→ EXERCISE AIM
Below are some records. Copy every line in them that holds "holonomic".

→ MATERIAL PROVIDED
..........
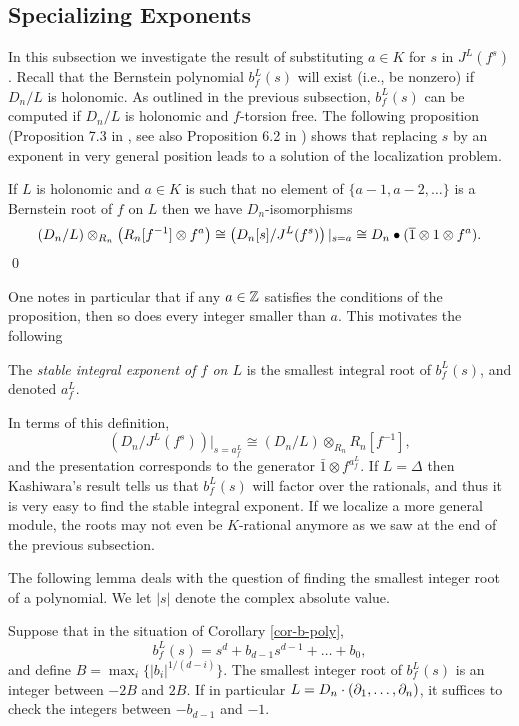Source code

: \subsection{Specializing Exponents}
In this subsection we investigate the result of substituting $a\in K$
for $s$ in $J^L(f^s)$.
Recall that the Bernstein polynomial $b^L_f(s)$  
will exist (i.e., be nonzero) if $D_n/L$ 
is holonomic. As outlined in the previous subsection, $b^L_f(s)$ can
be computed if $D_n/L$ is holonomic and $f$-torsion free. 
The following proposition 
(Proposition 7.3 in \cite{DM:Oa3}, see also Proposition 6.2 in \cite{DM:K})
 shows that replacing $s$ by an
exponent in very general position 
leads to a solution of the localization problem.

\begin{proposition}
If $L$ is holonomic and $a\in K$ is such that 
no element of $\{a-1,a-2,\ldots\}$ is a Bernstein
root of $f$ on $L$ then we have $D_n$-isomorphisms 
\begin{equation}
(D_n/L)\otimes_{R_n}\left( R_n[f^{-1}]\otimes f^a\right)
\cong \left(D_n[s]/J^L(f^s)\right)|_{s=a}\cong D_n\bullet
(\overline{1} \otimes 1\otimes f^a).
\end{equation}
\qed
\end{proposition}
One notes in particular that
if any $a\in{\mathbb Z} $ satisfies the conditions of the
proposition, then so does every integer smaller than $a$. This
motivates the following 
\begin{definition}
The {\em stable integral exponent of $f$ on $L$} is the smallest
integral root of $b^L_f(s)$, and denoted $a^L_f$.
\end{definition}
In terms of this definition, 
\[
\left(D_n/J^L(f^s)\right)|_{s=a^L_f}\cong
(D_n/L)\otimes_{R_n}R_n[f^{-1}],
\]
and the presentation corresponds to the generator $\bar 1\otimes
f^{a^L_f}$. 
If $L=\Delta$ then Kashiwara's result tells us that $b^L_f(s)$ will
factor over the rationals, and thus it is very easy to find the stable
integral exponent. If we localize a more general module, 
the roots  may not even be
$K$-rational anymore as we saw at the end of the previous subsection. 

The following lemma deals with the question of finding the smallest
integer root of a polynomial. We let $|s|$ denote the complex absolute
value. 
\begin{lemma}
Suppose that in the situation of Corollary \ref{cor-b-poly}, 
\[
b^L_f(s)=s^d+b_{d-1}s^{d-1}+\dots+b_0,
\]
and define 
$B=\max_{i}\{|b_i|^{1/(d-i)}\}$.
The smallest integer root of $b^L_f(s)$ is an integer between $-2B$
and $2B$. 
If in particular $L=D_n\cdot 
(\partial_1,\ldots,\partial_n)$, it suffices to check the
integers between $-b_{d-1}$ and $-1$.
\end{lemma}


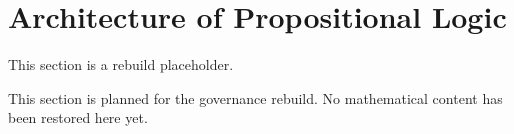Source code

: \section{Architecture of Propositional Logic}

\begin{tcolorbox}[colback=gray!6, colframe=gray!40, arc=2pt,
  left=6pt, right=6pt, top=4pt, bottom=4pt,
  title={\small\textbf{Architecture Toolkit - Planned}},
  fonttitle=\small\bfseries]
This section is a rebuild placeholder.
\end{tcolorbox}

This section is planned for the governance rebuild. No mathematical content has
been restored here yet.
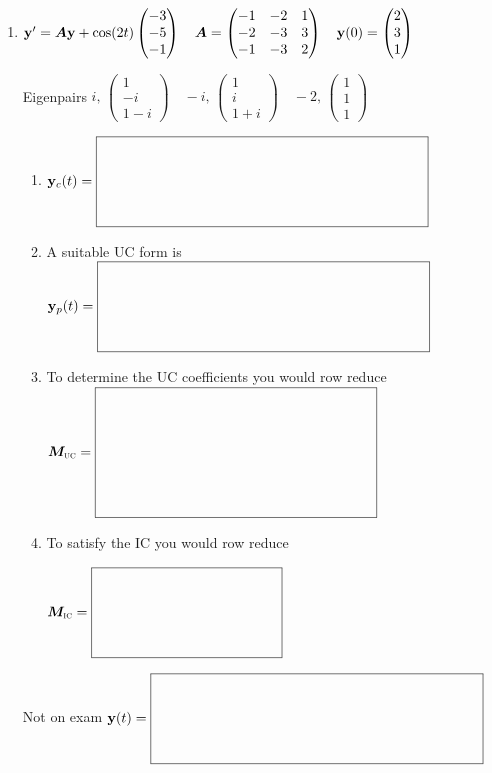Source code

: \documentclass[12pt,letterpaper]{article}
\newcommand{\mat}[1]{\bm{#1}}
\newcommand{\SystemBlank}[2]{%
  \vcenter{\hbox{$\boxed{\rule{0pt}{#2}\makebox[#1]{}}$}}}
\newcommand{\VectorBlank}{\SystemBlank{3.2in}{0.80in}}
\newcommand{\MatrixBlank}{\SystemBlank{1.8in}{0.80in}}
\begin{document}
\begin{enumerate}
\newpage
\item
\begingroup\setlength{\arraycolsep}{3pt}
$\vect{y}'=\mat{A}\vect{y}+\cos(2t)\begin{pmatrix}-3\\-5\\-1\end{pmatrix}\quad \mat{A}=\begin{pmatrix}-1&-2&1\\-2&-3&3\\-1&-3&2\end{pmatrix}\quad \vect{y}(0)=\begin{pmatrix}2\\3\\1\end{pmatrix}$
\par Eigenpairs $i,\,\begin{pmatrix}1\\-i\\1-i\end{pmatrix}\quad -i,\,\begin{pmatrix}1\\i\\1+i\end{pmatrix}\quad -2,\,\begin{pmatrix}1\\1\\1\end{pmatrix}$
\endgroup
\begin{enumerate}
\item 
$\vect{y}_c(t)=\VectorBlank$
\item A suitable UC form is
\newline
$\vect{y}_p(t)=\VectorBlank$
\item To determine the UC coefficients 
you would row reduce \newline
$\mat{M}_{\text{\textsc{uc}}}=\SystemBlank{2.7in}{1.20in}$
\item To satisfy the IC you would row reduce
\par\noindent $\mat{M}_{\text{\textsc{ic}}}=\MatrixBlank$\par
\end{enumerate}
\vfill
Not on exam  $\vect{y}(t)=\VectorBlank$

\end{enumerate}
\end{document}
..........
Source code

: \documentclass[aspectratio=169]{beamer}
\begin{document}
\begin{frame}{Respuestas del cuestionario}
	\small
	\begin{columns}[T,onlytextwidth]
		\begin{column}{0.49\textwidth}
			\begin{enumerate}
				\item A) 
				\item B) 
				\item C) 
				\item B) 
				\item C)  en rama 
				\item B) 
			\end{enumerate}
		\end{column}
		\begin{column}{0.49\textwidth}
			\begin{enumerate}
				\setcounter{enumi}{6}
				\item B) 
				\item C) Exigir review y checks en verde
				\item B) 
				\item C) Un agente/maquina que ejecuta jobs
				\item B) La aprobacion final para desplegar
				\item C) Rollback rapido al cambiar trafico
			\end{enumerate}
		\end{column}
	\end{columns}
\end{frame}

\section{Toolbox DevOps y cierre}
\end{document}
..........
→ RESPONSE TO THE TASK
is holonomic. As outlined in the previous subsection, $b^L_f(s)$ can
be computed if $D_n/L$ is holonomic and $f$-torsion free. 
If $L$ is holonomic and $a\in K$ is such that 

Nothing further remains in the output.